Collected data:
····················

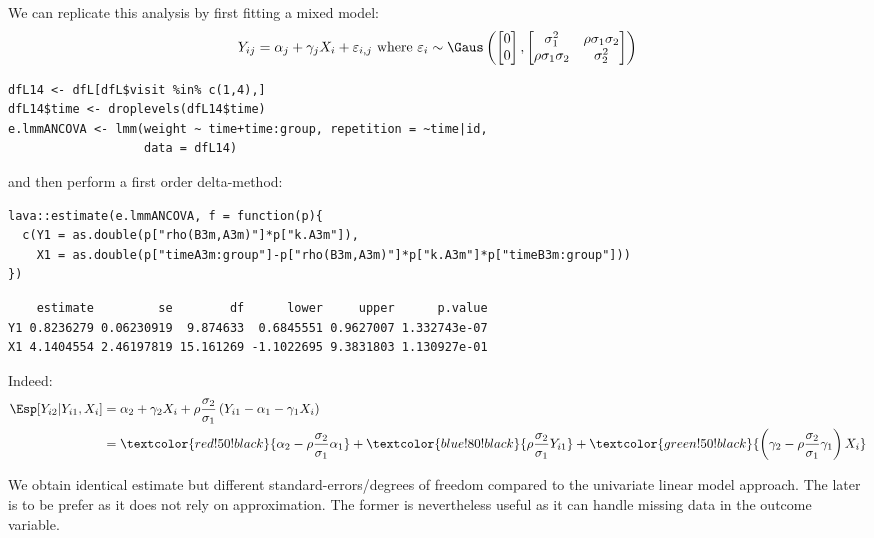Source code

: \documentclass[12pt]{article}
\newcommand{\darkblue}{blue!80!black}
\newcommand{\darkgreen}{green!50!black}
\newcommand{\darkred}{red!50!black}
\begin{document}
We can replicate this analysis by first fitting a mixed model:
\[ Y_{ij} = \alpha_j + \gamma_j X_{i} + \varepsilon_{i,j} \text{ where } \varepsilon_i \sim \Gaus \left( \begin{bmatrix} 0 \\ 0 \end{bmatrix}, \begin{bmatrix} \sigma^2_1 & \rho \sigma_1 \sigma_2 \\ \rho \sigma_1 \sigma_2 & \sigma^2_2 \end{bmatrix} \right) \]
\lstset{language=r,label= ,caption= ,captionpos=b,numbers=none}
\begin{lstlisting}
dfL14 <- dfL[dfL$visit %in% c(1,4),]
dfL14$time <- droplevels(dfL14$time)
e.lmmANCOVA <- lmm(weight ~ time+time:group, repetition = ~time|id,
                   data = dfL14)
\end{lstlisting}

and then perform a first order delta-method:
\lstset{language=r,label= ,caption= ,captionpos=b,numbers=none}
\begin{lstlisting}
lava::estimate(e.lmmANCOVA, f = function(p){
  c(Y1 = as.double(p["rho(B3m,A3m)"]*p["k.A3m"]),
    X1 = as.double(p["timeA3m:group"]-p["rho(B3m,A3m)"]*p["k.A3m"]*p["timeB3m:group"]))
})
\end{lstlisting}

\begin{verbatim}
    estimate         se        df      lower     upper      p.value
Y1 0.8236279 0.06230919  9.874633  0.6845551 0.9627007 1.332743e-07
X1 4.1404554 2.46197819 15.161269 -1.1022695 9.3831803 1.130927e-01
\end{verbatim}


Indeed:
\begin{align*}
\Esp[Y_{i2}|Y_{i1},X_{i}] &= \alpha_2 + \gamma_2 X_{i} + \rho \frac{\sigma_2}{\sigma_1}\left(Y_{i1} - \alpha_1 - \gamma_1 X_{i}\right) \\
                         &= \textcolor{\darkred}{\alpha_2 - \rho \frac{\sigma_2}{\sigma_1} \alpha_1}
                         + \textcolor{\darkblue}{\rho \frac{\sigma_2}{\sigma_1}Y_{i1}}
                         + \textcolor{\darkgreen}{\left(\gamma_2 - \rho \frac{\sigma_2}{\sigma_1} \gamma_1\right)  X_{i} }
\end{align*}

We obtain identical estimate but different standard-errors/degrees of
freedom compared to the univariate linear model approach. The later is
to be prefer as it does not rely on approximation. The former is
nevertheless useful as it can handle missing data in the outcome
variable.
\end{document}

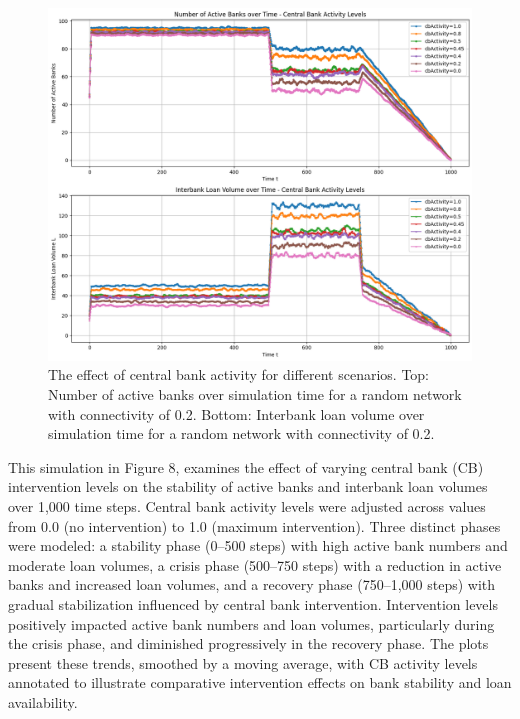 \documentclass{article} %
\begin{document}
\begin{figure}[h]
    \centering
    \includegraphics[width=1.0\linewidth]{Figures/Figure_5.png}
    \caption{The effect of central bank activity for different scenarios. Top: Number of active banks over simulation time for a random network with connectivity of 0.2. Bottom: Interbank loan volume over simulation time for a random network with connectivity of 0.2.
}
    \label{fig:figure5}
\end{figure} 
This simulation in Figure 8, examines the effect of varying central bank (CB) intervention levels on the stability of active banks and interbank loan volumes over 1,000 time steps. Central bank activity levels were adjusted across values from 0.0 (no intervention) to 1.0 (maximum intervention). Three distinct phases were modeled: a stability phase (0--500 steps) with high active bank numbers and moderate loan volumes, a crisis phase (500--750 steps) with a reduction in active banks and increased loan volumes, and a recovery phase (750--1,000 steps) with gradual stabilization influenced by central bank intervention. Intervention levels positively impacted active bank numbers and loan volumes, particularly during the crisis phase, and diminished progressively in the recovery phase. The plots present these trends, smoothed by a moving average, with CB activity levels annotated to illustrate comparative intervention effects on bank stability and loan availability.
\end{document}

····················

▶ _Your objective_: Copy out the entries verbatim and leave the images out.

▶ _Reply to the task_:
Source code

: \documentclass[12pt]{article}
\newcommand{\darkblue}{blue!80!black}
\newcommand{\darkgreen}{green!50!black}
\newcommand{\darkred}{red!50!black}
\begin{document}
We can replicate this analysis by first fitting a mixed model:
\[ Y_{ij} = \alpha_j + \gamma_j X_{i} + \varepsilon_{i,j} \text{ where } \varepsilon_i \sim \Gaus \left( \begin{bmatrix} 0 \\ 0 \end{bmatrix}, \begin{bmatrix} \sigma^2_1 & \rho \sigma_1 \sigma_2 \\ \rho \sigma_1 \sigma_2 & \sigma^2_2 \end{bmatrix} \right) \]
\lstset{language=r,label= ,caption= ,captionpos=b,numbers=none}
\begin{lstlisting}
dfL14 <- dfL[dfL$visit %in% c(1,4),]
dfL14$time <- droplevels(dfL14$time)
e.lmmANCOVA <- lmm(weight ~ time+time:group, repetition = ~time|id,
                   data = dfL14)
\end{lstlisting}

and then perform a first order delta-method:
\lstset{language=r,label= ,caption= ,captionpos=b,numbers=none}
\begin{lstlisting}
lava::estimate(e.lmmANCOVA, f = function(p){
  c(Y1 = as.double(p["rho(B3m,A3m)"]*p["k.A3m"]),
    X1 = as.double(p["timeA3m:group"]-p["rho(B3m,A3m)"]*p["k.A3m"]*p["timeB3m:group"]))
})
\end{lstlisting}

\begin{verbatim}
    estimate         se        df      lower     upper      p.value
Y1 0.8236279 0.06230919  9.874633  0.6845551 0.9627007 1.332743e-07
X1 4.1404554 2.46197819 15.161269 -1.1022695 9.3831803 1.130927e-01
\end{verbatim}


Indeed:
\begin{align*}
\Esp[Y_{i2}|Y_{i1},X_{i}] &= \alpha_2 + \gamma_2 X_{i} + \rho \frac{\sigma_2}{\sigma_1}\left(Y_{i1} - \alpha_1 - \gamma_1 X_{i}\right) \\
                         &= \textcolor{\darkred}{\alpha_2 - \rho \frac{\sigma_2}{\sigma_1} \alpha_1}
                         + \textcolor{\darkblue}{\rho \frac{\sigma_2}{\sigma_1}Y_{i1}}
                         + \textcolor{\darkgreen}{\left(\gamma_2 - \rho \frac{\sigma_2}{\sigma_1} \gamma_1\right)  X_{i} }
\end{align*}

We obtain identical estimate but different standard-errors/degrees of
freedom compared to the univariate linear model approach. The later is
to be prefer as it does not rely on approximation. The former is
nevertheless useful as it can handle missing data in the outcome
variable.
\end{document}

 \documentclass{article} %
\begin{document}
\begin{figure}[h]
    \centering
    \includegraphics[width=1.0\linewidth]{Figures/Figure_5.png}
    \caption{The effect of central bank activity for different scenarios. Top: Number of active banks over simulation time for a random network with connectivity of 0.2. Bottom: Interbank loan volume over simulation time for a random network with connectivity of 0.2.
}
    \label{fig:figure5}
\end{figure} 
This simulation in Figure 8, examines the effect of varying central bank (CB) intervention levels on the stability of active banks and interbank loan volumes over 1,000 time steps. Central bank activity levels were adjusted across values from 0.0 (no intervention) to 1.0 (maximum intervention). Three distinct phases were modeled: a stability phase (0--500 steps) with high active bank numbers and moderate loan volumes, a crisis phase (500--750 steps) with a reduction in active banks and increased loan volumes, and a recovery phase (750--1,000 steps) with gradual stabilization influenced by central bank intervention. Intervention levels positively impacted active bank numbers and loan volumes, particularly during the crisis phase, and diminished progressively in the recovery phase. The plots present these trends, smoothed by a moving average, with CB activity levels annotated to illustrate comparative intervention effects on bank stability and loan availability.
\end{document}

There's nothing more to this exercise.